Russia is the key player in Syria’s north so Turkey has to reckon primarily with Moscow, Turkish political scientist Oytun Orhan explained. According to him, the Russian military controls the airspace over the region, which also hosts a number of US military bases. However, it is Russia’s forces that have the dominant position.
The pressure of sanctions on Russian food and mineral fertilizers may be starting to ease. The first batch of Russian fertilizers, which are blocked in the Netherlands, has been shipped to Africa. In addition, there are plans to lift sanctions on the Russian Agricultural Bank in order to ensure payments for agricultural products, Rossiyskaya Gazeta writes.
"Apart from us, our customers from countries in need are also suffering from hidden sanctions. It’s crucial for us to ensure prompt payments under export contracts in order to increase export amounts and the pace of shipments in line with our record crop," Chairman of the Russian Grain Union’s Board of Directors Eduard Zernin stressed.
Removing sanctions against the Russian Agricultural Bank is likely to allow the bank to directly make some payments related to food and fertilizers, which, however, does not guarantee that these payments will not be blocked because of the compliance of correspondent banks, Associate Director for Bank Ratings at Expert RA Nadezhda Karavayeva noted. However, in her opinion, the partial lifting of sanctions will have no impact at all on individual clients.
According to Finam analyst Igor Dodonov, the very process of lifting sanctions is a complicated and lengthy one. Besides, it doesn’t mean that the US and the UK will agree to follow the EU’s example and do the same. In this case, the Russian Agricultural Bank will probably continue to have issues with payments because foreign banks will still be wary of doing business with it for fear of secondary sanctions. However, it may become easier for Russian agricultural producers to carry out certain external trade operations, Dodonov added.

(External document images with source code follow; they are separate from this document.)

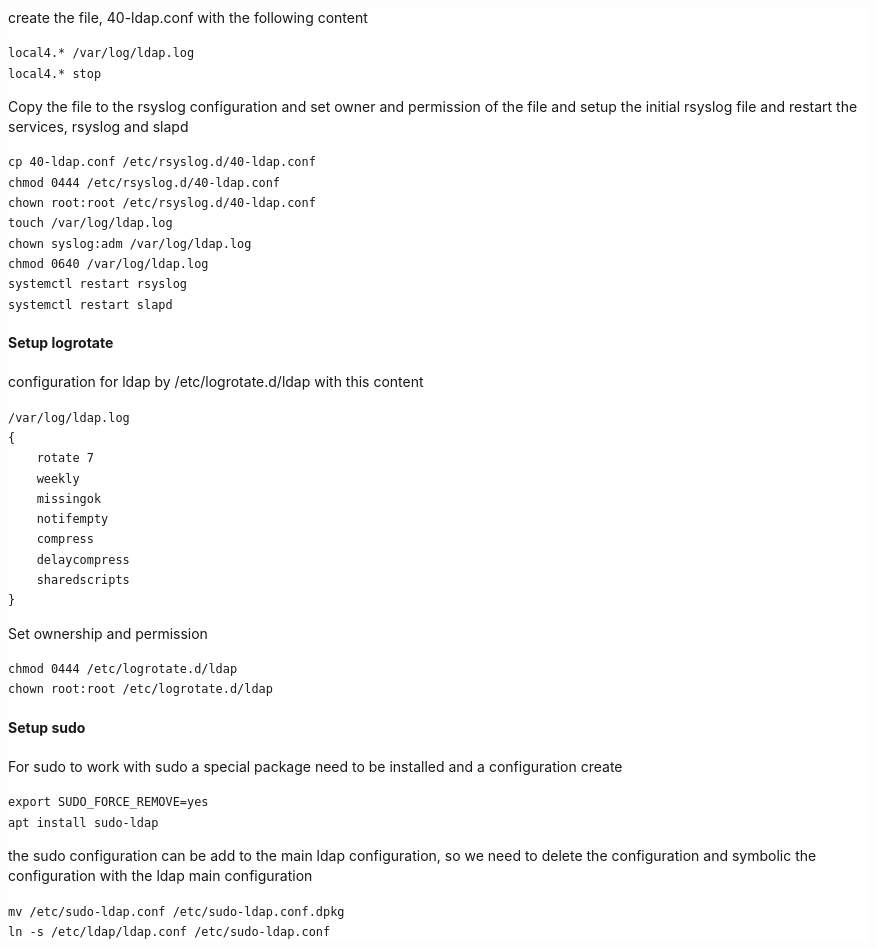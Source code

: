 create the file, 40-ldap.conf with the following content
```
local4.* /var/log/ldap.log
local4.* stop 
```

Copy the file to the rsyslog configuration and set owner and permission of the file and setup the initial rsyslog file and restart the services, rsyslog and slapd

```
cp 40-ldap.conf /etc/rsyslog.d/40-ldap.conf
chmod 0444 /etc/rsyslog.d/40-ldap.conf
chown root:root /etc/rsyslog.d/40-ldap.conf
touch /var/log/ldap.log
chown syslog:adm /var/log/ldap.log
chmod 0640 /var/log/ldap.log
systemctl restart rsyslog
systemctl restart slapd
```

#### Setup logrotate 

configuration for ldap by  /etc/logrotate.d/ldap with this content
```
/var/log/ldap.log
{
    rotate 7
    weekly
    missingok
    notifempty
    compress
    delaycompress
    sharedscripts
}
```
Set ownership and permission

```
chmod 0444 /etc/logrotate.d/ldap 
chown root:root /etc/logrotate.d/ldap 
``` 

#### Setup sudo

For sudo to work with sudo a special package need to be installed and a configuration create

```
export SUDO_FORCE_REMOVE=yes
apt install sudo-ldap
```
the sudo configuration can be add to the main ldap configuration, so we need to delete the configuration and symbolic the configuration with the ldap main configuration 

```
mv /etc/sudo-ldap.conf /etc/sudo-ldap.conf.dpkg
ln -s /etc/ldap/ldap.conf /etc/sudo-ldap.conf
```
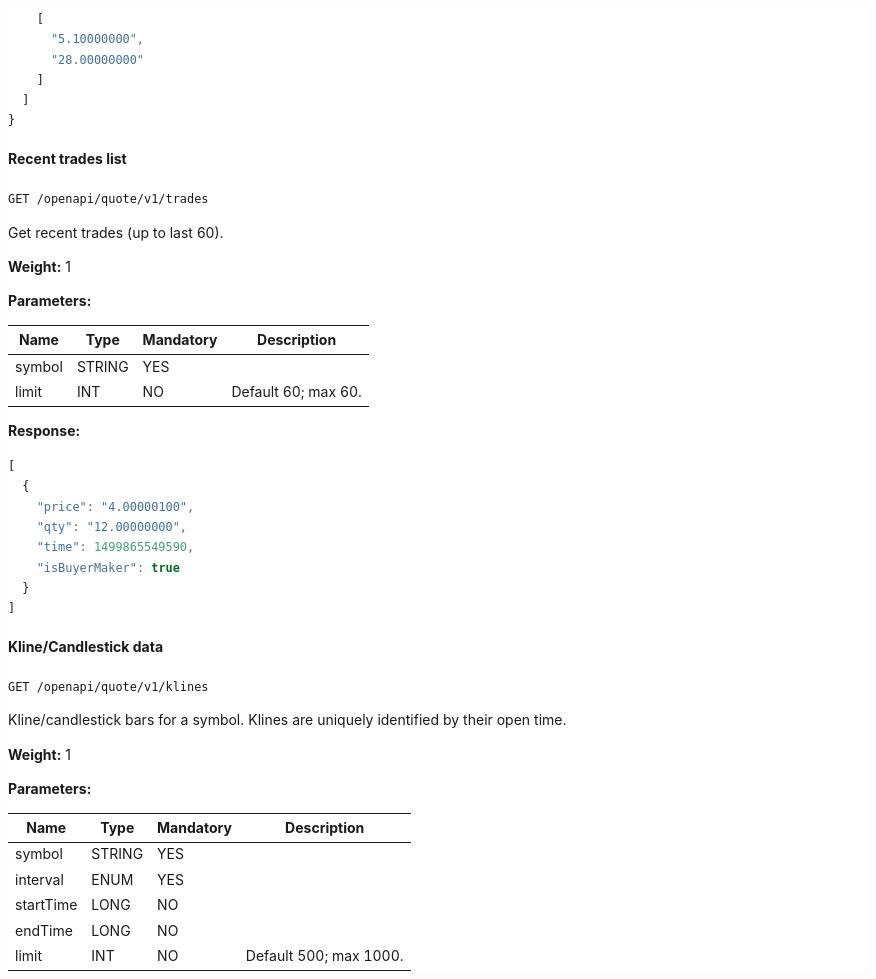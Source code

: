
 ```javascript
    [
      "5.10000000",
      "28.00000000"
    ]
  ]
}
```

#### Recent trades list

```shell
GET /openapi/quote/v1/trades
```

Get recent trades (up to last 60).

**Weight:**
1

**Parameters:**

Name | Type | Mandatory | Description
------------ | ------------ | ------------ | ------------
symbol | STRING | YES |
limit | INT | NO | Default 60; max 60.

**Response:**

```javascript
[
  {
    "price": "4.00000100",
    "qty": "12.00000000",
    "time": 1499865549590,
    "isBuyerMaker": true
  }
]
```

#### Kline/Candlestick data

```shell
GET /openapi/quote/v1/klines
```

Kline/candlestick bars for a symbol.
Klines are uniquely identified by their open time.

**Weight:**
1

**Parameters:**

Name | Type | Mandatory | Description
------------ | ------------ | ------------ | ------------
symbol | STRING | YES |
interval | ENUM | YES |
startTime | LONG | NO |
endTime | LONG | NO |
limit | INT | NO | Default 500; max 1000.
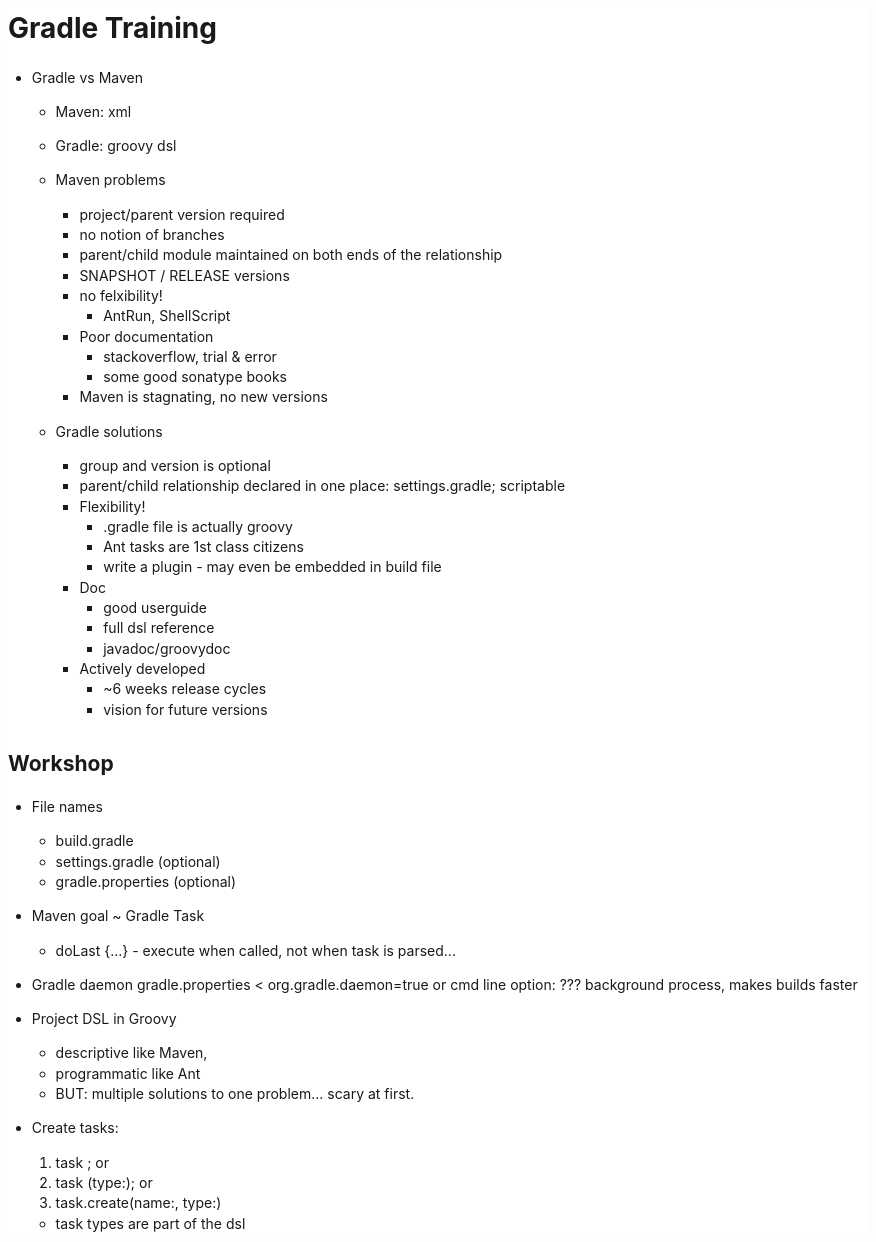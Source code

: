 # Gradle Training

- Gradle vs Maven
  - Maven: xml
  - Gradle: groovy dsl
  
  - Maven problems
    - project/parent version required
	- no notion of branches
	- parent/child module maintained on both ends of the relationship
	- SNAPSHOT / RELEASE versions
	- no felxibility!
	  - AntRun, ShellScript
	- Poor documentation
	  - stackoverflow, trial & error
	  - some good sonatype books
	- Maven is stagnating, no new versions
	  
  - Gradle solutions
    - group and version is optional
	- parent/child relationship declared in one place: settings.gradle; scriptable
	- Flexibility!
	  - .gradle file is actually groovy
	  - Ant tasks are 1st class citizens
	  - write a plugin - may even be embedded in build file
	- Doc
	  - good userguide
	  - full dsl reference
	  - javadoc/groovydoc
	- Actively developed
	  - ~6 weeks release cycles
	  - vision for future versions
	  
## Workshop
- File names
	- build.gradle
	- settings.gradle (optional)
	- gradle.properties (optional)
- Maven goal ~ Gradle Task
	- doLast {...} - execute when called, not when task is parsed...
- Gradle daemon
	gradle.properties < org.gradle.daemon=true
	or cmd line option: ???
	background process, makes builds faster
- Project DSL in Groovy
	- descriptive like Maven,
	- programmatic like Ant
	- BUT: multiple solutions to one problem... scary at first.
	
- Create tasks:
	1. task <name>; or
	2. task <name>(type:<type>); or
	3. task.create(name:<name>, type:<type>)
	- task types are part of the dsl
	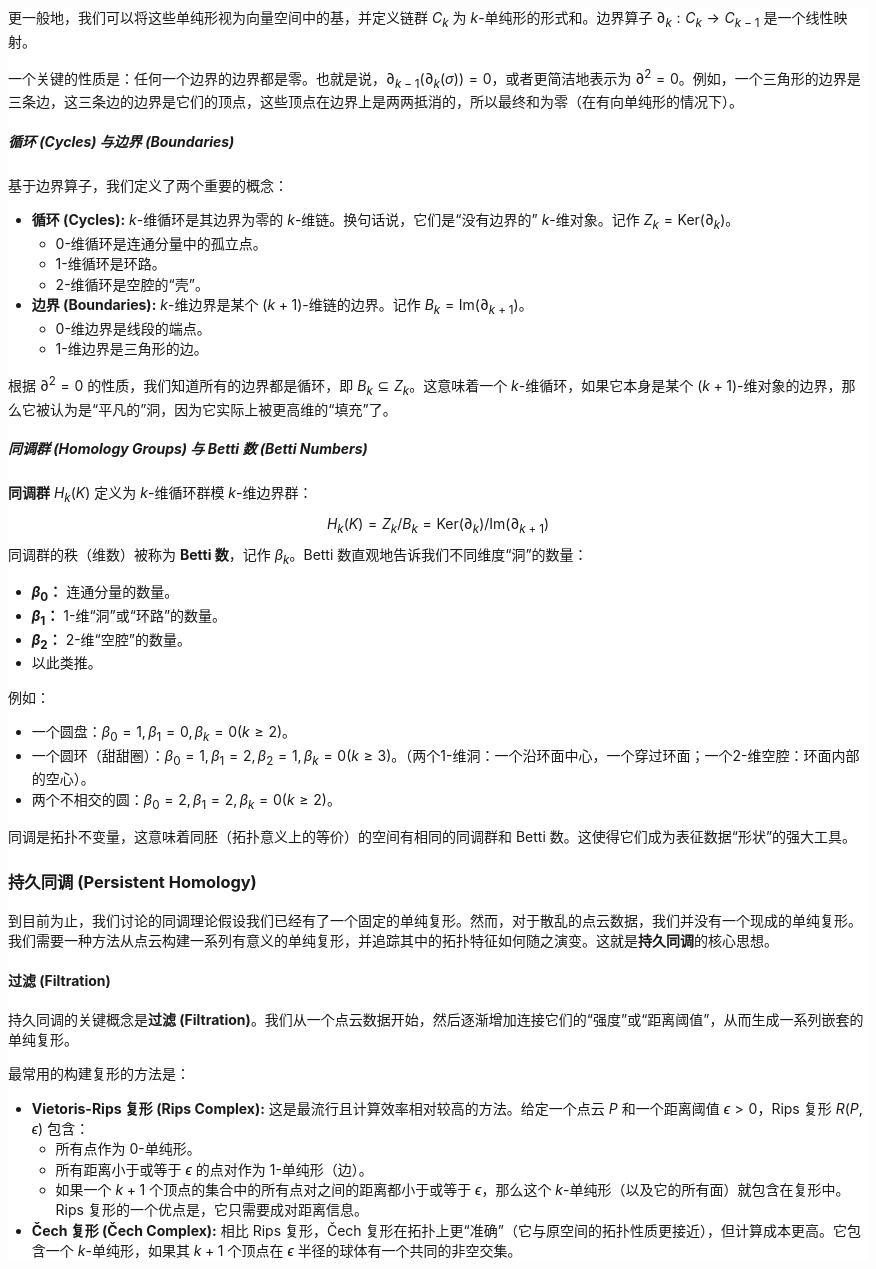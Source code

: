 更一般地，我们可以将这些单纯形视为向量空间中的基，并定义链群 $C_k$ 为 $k$-单纯形的形式和。边界算子 $\partial_k: C_k \to C_{k-1}$ 是一个线性映射。

一个关键的性质是：任何一个边界的边界都是零。也就是说，$\partial_{k-1} (\partial_k(\sigma)) = 0$，或者更简洁地表示为 $\partial^2 = 0$。例如，一个三角形的边界是三条边，这三条边的边界是它们的顶点，这些顶点在边界上是两两抵消的，所以最终和为零（在有向单纯形的情况下）。

##### 循环 (Cycles) 与边界 (Boundaries)

基于边界算子，我们定义了两个重要的概念：

*   **循环 (Cycles):** $k$-维循环是其边界为零的 $k$-维链。换句话说，它们是“没有边界的” $k$-维对象。记作 $Z_k = \text{Ker}(\partial_k)$。
    *   0-维循环是连通分量中的孤立点。
    *   1-维循环是环路。
    *   2-维循环是空腔的“壳”。
*   **边界 (Boundaries):** $k$-维边界是某个 $(k+1)$-维链的边界。记作 $B_k = \text{Im}(\partial_{k+1})$。
    *   0-维边界是线段的端点。
    *   1-维边界是三角形的边。

根据 $\partial^2 = 0$ 的性质，我们知道所有的边界都是循环，即 $B_k \subseteq Z_k$。这意味着一个 $k$-维循环，如果它本身是某个 $(k+1)$-维对象的边界，那么它被认为是“平凡的”洞，因为它实际上被更高维的“填充”了。

##### 同调群 (Homology Groups) 与 Betti 数 (Betti Numbers)

**同调群** $H_k(K)$ 定义为 $k$-维循环群模 $k$-维边界群：
$$H_k(K) = Z_k / B_k = \text{Ker}(\partial_k) / \text{Im}(\partial_{k+1})$$
同调群的秩（维数）被称为 **Betti 数**，记作 $\beta_k$。Betti 数直观地告诉我们不同维度“洞”的数量：
*   **$\beta_0$：** 连通分量的数量。
*   **$\beta_1$：** 1-维“洞”或“环路”的数量。
*   **$\beta_2$：** 2-维“空腔”的数量。
*   以此类推。

例如：
*   一个圆盘：$\beta_0=1, \beta_1=0, \beta_k=0 (k \ge 2)$。
*   一个圆环（甜甜圈）：$\beta_0=1, \beta_1=2, \beta_2=1, \beta_k=0 (k \ge 3)$。（两个1-维洞：一个沿环面中心，一个穿过环面；一个2-维空腔：环面内部的空心）。
*   两个不相交的圆：$\beta_0=2, \beta_1=2, \beta_k=0 (k \ge 2)$。

同调是拓扑不变量，这意味着同胚（拓扑意义上的等价）的空间有相同的同调群和 Betti 数。这使得它们成为表征数据“形状”的强大工具。

### 持久同调 (Persistent Homology)

到目前为止，我们讨论的同调理论假设我们已经有了一个固定的单纯复形。然而，对于散乱的点云数据，我们并没有一个现成的单纯复形。我们需要一种方法从点云构建一系列有意义的单纯复形，并追踪其中的拓扑特征如何随之演变。这就是**持久同调**的核心思想。

#### 过滤 (Filtration)

持久同调的关键概念是**过滤 (Filtration)**。我们从一个点云数据开始，然后逐渐增加连接它们的“强度”或“距离阈值”，从而生成一系列嵌套的单纯复形。

最常用的构建复形的方法是：

*   **Vietoris-Rips 复形 (Rips Complex):** 这是最流行且计算效率相对较高的方法。给定一个点云 $P$ 和一个距离阈值 $\epsilon > 0$，Rips 复形 $R(P, \epsilon)$ 包含：
    *   所有点作为 0-单纯形。
    *   所有距离小于或等于 $\epsilon$ 的点对作为 1-单纯形（边）。
    *   如果一个 $k+1$ 个顶点的集合中的所有点对之间的距离都小于或等于 $\epsilon$，那么这个 $k$-单纯形（以及它的所有面）就包含在复形中。
    Rips 复形的一个优点是，它只需要成对距离信息。
*   **Čech 复形 (Čech Complex):** 相比 Rips 复形，Čech 复形在拓扑上更“准确”（它与原空间的拓扑性质更接近），但计算成本更高。它包含一个 $k$-单纯形，如果其 $k+1$ 个顶点在 $\epsilon$ 半径的球体有一个共同的非空交集。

The Russian government plans to create a system to monitor permafrost. The ground thawing in the country’s north is already causing much damage. About 40% of Russia’s northern infrastructure has been deformed from the melting permafrost, the Ministry of Natural Resources points out. Researchers estimate global damage from glacial recession at between $25 trillion and $67 trillion, Nezavisimaya Gazeta writes.
A comprehensive system to monitor permafrost will be created in Russia for the first time in history. The system is expected to be launched in three years as 140 stations will be established in Russia’s north during this time.
Experts believe that Russia needs to keep an eye on the thawing of glaciers and permafrost, as well as to pour investment into strengthening and upgrading infrastructure. Project Director at Greenpeace Russia Vladimir Chuprov noted that the risks are already growing for oil and gas facilities, as well as for nuclear power sites.
Permafrost covers about 60% of Russia’s territory and the looming warming brings with it enormous dangers for residential homes and buildings in such areas, as well as for roads and pipelines, Associate Professor at the Russian Presidential Academy of National Economy and Public Administration Nikolay Kulbaka emphasized. "The risks include road accidents, pipeline ruptures and the collapse of apartment and industrial buildings, which may cause casualties, disrupt supplies to remote areas, and pollute the environment as a result of oil spills and also increase spending on dealing with the consequences," the expert explained.
Meanwhile, large-scale construction endeavors are underway in the Arctic that are mostly related to the oil and gas industry. Construction activities in permafrost regions require costly strategies to make sure that the frozen ground does not thaw and remains stable.